## DATA EXCERPTS
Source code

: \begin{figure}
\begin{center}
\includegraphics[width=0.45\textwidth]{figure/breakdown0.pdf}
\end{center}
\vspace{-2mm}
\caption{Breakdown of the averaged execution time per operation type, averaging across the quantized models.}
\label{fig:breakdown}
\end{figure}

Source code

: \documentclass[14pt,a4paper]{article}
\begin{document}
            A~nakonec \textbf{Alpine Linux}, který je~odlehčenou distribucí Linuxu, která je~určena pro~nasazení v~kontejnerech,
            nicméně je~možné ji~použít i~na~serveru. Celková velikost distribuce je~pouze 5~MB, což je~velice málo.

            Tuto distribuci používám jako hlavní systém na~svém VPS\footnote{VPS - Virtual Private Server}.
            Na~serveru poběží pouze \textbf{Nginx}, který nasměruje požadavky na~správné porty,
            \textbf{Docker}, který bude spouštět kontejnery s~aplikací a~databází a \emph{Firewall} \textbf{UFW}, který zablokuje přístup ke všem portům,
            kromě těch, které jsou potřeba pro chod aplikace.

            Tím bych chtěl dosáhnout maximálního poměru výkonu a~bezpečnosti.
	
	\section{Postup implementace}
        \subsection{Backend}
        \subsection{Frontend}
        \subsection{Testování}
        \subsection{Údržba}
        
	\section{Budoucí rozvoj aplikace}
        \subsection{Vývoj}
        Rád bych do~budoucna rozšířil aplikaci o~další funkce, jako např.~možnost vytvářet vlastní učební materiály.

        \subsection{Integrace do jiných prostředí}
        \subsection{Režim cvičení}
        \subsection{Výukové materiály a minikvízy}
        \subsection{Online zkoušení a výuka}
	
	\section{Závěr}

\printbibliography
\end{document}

## TASK TO COMPLETE
Could you return, word for word, only the lines running from the first line of the material above to the line that contains "Tím bych chtěl", inclusive?

## OUTPUT OF THE EXERCISE
Source code

: \begin{figure}
\begin{center}
\includegraphics[width=0.45\textwidth]{figure/breakdown0.pdf}
\end{center}
\vspace{-2mm}
\caption{Breakdown of the averaged execution time per operation type, averaging across the quantized models.}
\label{fig:breakdown}
\end{figure}

Source code

: \documentclass[14pt,a4paper]{article}
\begin{document}
            A~nakonec \textbf{Alpine Linux}, který je~odlehčenou distribucí Linuxu, která je~určena pro~nasazení v~kontejnerech,
            nicméně je~možné ji~použít i~na~serveru. Celková velikost distribuce je~pouze 5~MB, což je~velice málo.

            Tuto distribuci používám jako hlavní systém na~svém VPS\footnote{VPS - Virtual Private Server}.
            Na~serveru poběží pouze \textbf{Nginx}, který nasměruje požadavky na~správné porty,
            \textbf{Docker}, který bude spouštět kontejnery s~aplikací a~databází a \emph{Firewall} \textbf{UFW}, který zablokuje přístup ke všem portům,
            kromě těch, které jsou potřeba pro chod aplikace.

            Tím bych chtěl dosáhnout maximálního poměru výkonu a~bezpečnosti.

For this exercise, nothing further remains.